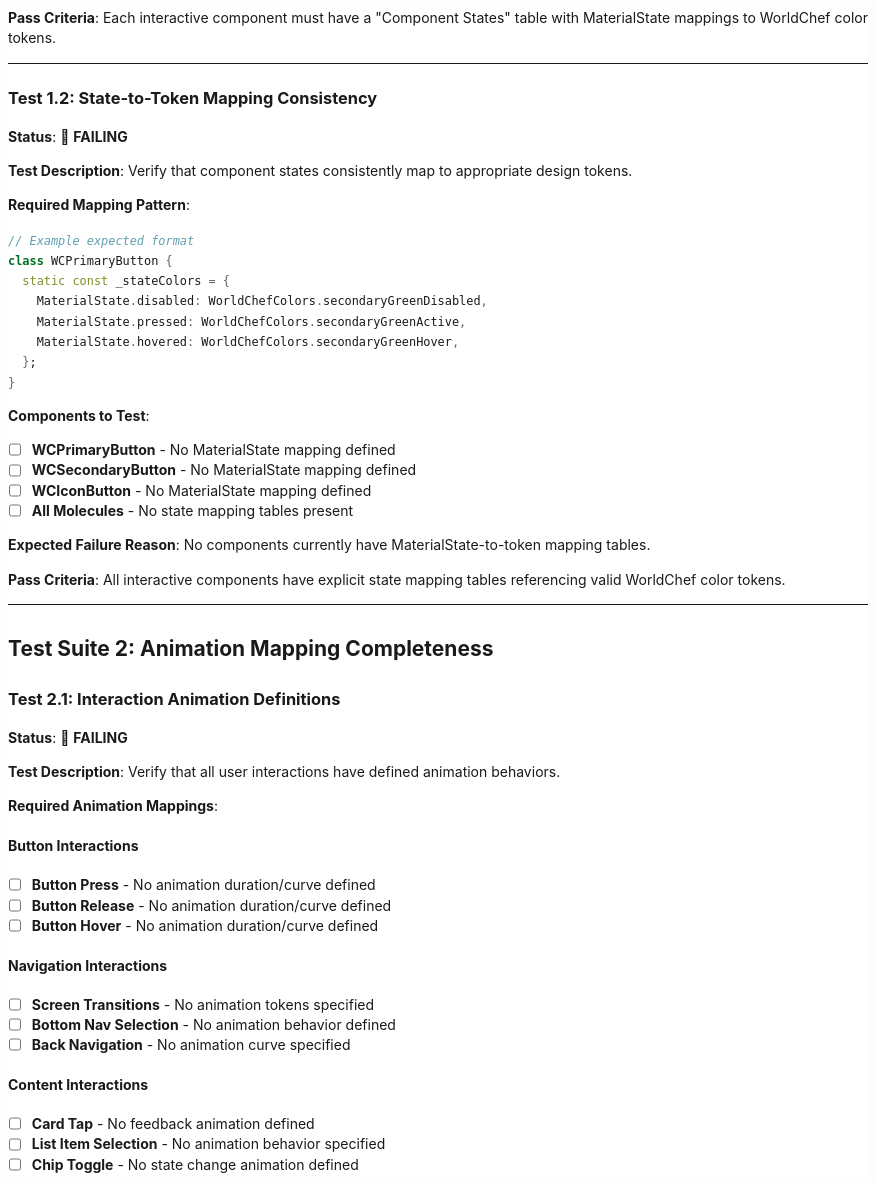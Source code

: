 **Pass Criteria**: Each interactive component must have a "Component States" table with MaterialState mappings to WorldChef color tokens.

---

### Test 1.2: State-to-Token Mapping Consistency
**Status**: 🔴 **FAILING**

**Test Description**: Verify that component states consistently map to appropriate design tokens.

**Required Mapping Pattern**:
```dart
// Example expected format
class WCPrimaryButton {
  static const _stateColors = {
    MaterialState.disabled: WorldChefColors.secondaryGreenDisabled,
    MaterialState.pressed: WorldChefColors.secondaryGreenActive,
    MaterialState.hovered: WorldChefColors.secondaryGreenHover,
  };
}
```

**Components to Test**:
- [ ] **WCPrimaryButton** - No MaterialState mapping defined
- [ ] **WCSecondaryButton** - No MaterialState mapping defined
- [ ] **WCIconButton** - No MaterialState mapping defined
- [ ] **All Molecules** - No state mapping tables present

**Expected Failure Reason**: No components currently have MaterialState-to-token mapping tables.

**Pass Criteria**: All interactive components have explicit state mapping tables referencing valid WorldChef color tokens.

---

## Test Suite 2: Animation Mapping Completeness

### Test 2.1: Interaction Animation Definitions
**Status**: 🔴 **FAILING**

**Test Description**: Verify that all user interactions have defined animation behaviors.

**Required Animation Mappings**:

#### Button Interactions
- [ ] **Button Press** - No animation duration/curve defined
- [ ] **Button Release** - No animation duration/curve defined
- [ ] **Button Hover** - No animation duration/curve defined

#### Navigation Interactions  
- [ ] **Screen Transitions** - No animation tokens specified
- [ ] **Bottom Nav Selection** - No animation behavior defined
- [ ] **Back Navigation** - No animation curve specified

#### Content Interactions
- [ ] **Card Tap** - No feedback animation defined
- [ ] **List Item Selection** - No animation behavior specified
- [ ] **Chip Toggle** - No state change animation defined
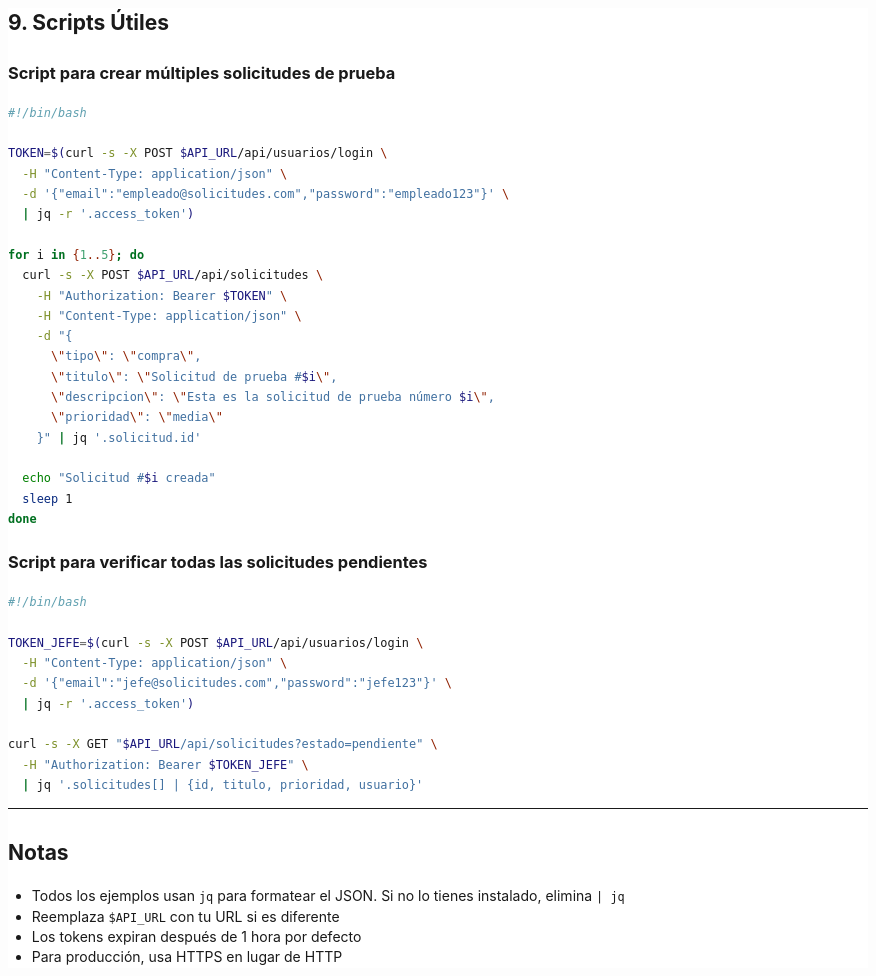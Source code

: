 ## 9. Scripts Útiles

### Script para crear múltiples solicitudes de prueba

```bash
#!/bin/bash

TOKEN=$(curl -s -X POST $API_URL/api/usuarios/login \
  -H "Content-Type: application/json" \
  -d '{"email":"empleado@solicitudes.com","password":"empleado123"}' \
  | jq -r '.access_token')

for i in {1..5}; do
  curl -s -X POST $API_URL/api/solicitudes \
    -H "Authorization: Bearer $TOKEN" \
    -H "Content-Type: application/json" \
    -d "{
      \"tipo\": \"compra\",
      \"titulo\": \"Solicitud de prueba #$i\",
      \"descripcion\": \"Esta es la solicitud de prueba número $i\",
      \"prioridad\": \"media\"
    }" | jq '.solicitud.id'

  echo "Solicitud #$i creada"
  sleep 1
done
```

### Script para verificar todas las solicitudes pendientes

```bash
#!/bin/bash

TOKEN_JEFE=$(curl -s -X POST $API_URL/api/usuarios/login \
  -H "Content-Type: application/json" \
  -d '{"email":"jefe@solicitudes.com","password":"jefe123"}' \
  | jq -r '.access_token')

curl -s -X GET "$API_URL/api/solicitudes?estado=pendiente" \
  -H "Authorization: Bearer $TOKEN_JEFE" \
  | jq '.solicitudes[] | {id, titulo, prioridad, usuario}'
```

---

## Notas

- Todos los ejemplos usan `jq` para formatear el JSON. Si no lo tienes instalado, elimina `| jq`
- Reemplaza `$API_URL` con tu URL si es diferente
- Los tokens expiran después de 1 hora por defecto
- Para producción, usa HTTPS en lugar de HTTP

-.-.-

» **What the exercise asks**: Above are records; write out the lines from the one with "#### Navigation Interactions" down to the one with "9. Scripts Útiles", exactly, leaving the pictures out.

» **Response to this task**:
#### Navigation Interactions  
- [ ] **Screen Transitions** - No animation tokens specified
- [ ] **Bottom Nav Selection** - No animation behavior defined
- [ ] **Back Navigation** - No animation curve specified

#### Content Interactions
- [ ] **Card Tap** - No feedback animation defined
- [ ] **List Item Selection** - No animation behavior specified
- [ ] **Chip Toggle** - No state change animation defined
Source code

: ## 9. Scripts Útiles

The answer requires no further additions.